By David Swanson
Imagine an alcoholic who managed every night to get ahold of and consume huge quantities of whiskey and who every morning swore that drinking whiskey had been his very last resort, he’d had no choice at all.
Easy to imagine, no doubt. An addict will always justify himself, how ever nonsensically it has to be done.
But imagine a world in which everyone believed him and solemnly said to each other “He really had no other choice. He truly had tried everything else.”
Not so plausible, is it? Almost unimaginable, in fact. And yet:
Everyone says the United States is at war in Syria as a last resort, even though:
- The United States spent years sabotaging UN attempts at peace in Syria.
- The United States dismissed out of hand a Russian peace proposal for Syria in 2012.

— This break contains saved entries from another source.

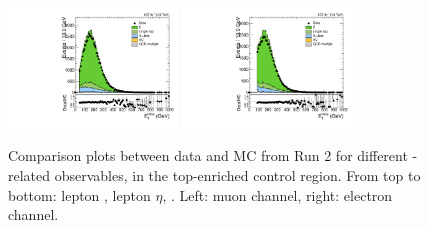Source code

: \begin{figure}[htbp]
  \includegraphics[width=0.4\textwidth]{fig/controlPlots/CR_b1_mu_allP_allC_allD_Run2_met_pt.pdf}
  \includegraphics[width=0.4\textwidth]{fig/controlPlots/CR_b1_e_allP_allC_allD_Run2_met_pt.pdf}\\
  \caption{
    Comparison plots between data and MC from Run 2 for different \Wlep-related observables, in the top-enriched control region.
    From top to bottom: lepton \pt, lepton $\eta$, \Etmiss.
    Left: muon channel, right: electron channel.
  }
  \label{fig:CR_controlPlotsRun2_1}
\end{figure}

- And when the United States claimed a bombing campaign was needed immediately as a “last resort” in 2013 but the U.S. public was wildly opposed, other options were pursued.
Numerous U.S. Congress Members said this year that the nuclear deal with Iran needed to be rejected and Iran attacked as a last resort, until the deal wasn’t rejected. No mention was made in 2015 of Iran’s 2003 offer to negotiate away its nuclear program, an offer that had been quickly scorned by the United States.

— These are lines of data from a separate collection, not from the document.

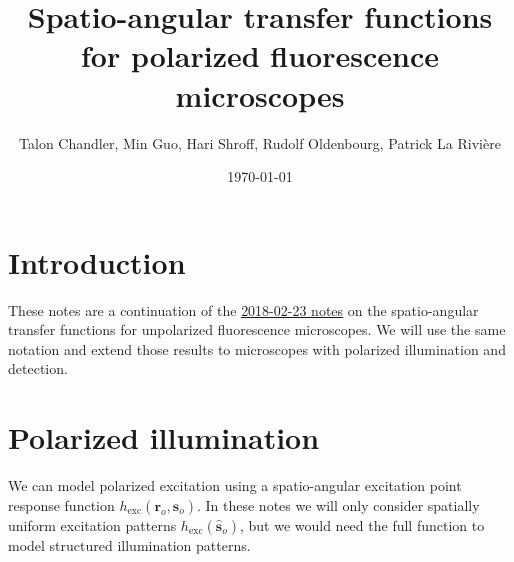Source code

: \documentclass[11pt]{article}
\providecommand{\ro}[1]{\mathbf{\mathbf{r}}_o}
\providecommand{\so}[1]{\mathbf{\hat{s}}_o}
\begin{document}
\title{\vspace{-2.5em} Spatio-angular transfer functions for polarized fluorescence microscopes\vspace{-1em}}  \author{Talon Chandler, Min Guo, Hari Shroff, Rudolf Oldenbourg, Patrick La Rivi\`ere}
\date{\vspace{-1em}\today\vspace{-1em}}
\maketitle
\section{Introduction}
These notes are a continuation of the
\href{https://github.com/talonchandler/polharmonic/blob/master/notes/2018-02-23-spatio-angular-kernel/report/report.pdf}{2018-02-23
  notes} on the spatio-angular transfer functions for unpolarized fluorescence
microscopes. We will use the same notation and extend those results to microscopes
with polarized illumination and detection.

\section{Polarized illumination}
We can model polarized excitation using a spatio-angular excitation point
response function $h_{\text{exc}}(\ro{}, \so{})$. In these notes we will only
consider spatially uniform excitation patterns $h_{\text{exc}}(\so{})$, but we
would need the full function to model structured illumination patterns.
\end{document}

Everyone says the United States is killing people with drones as a last resort, even though in that minority of cases in which the United States knows the names of the people it is aiming for, many (if not all) of them indisputably could have been easily arrested.
Everyone said the United States killed Osama bin Laden as a last resort, until those involved admitted that the “kill or capture” policy didn’t actually include any capture option and that bin Laden had been unarmed when he was killed.
Everyone says the United States attacked Libya in 2011, overthrew its government, and fueled regional violence as a last resort, even though in March 2011 the African Union had a plan for peace in Libya but was prevented by NATO, through the creation of a “no fly zone” and the initiation of bombing, to travel to Libya to discuss it. In April, the African Union was able to discuss its plan with Ghadafi, and he expressed his agreement. NATO, which had obtained UN authorization to protect Libyans alleged to be in danger but no authorization to continue bombing the country or to overthrow the government, continued bombing the country and overthrowing the government.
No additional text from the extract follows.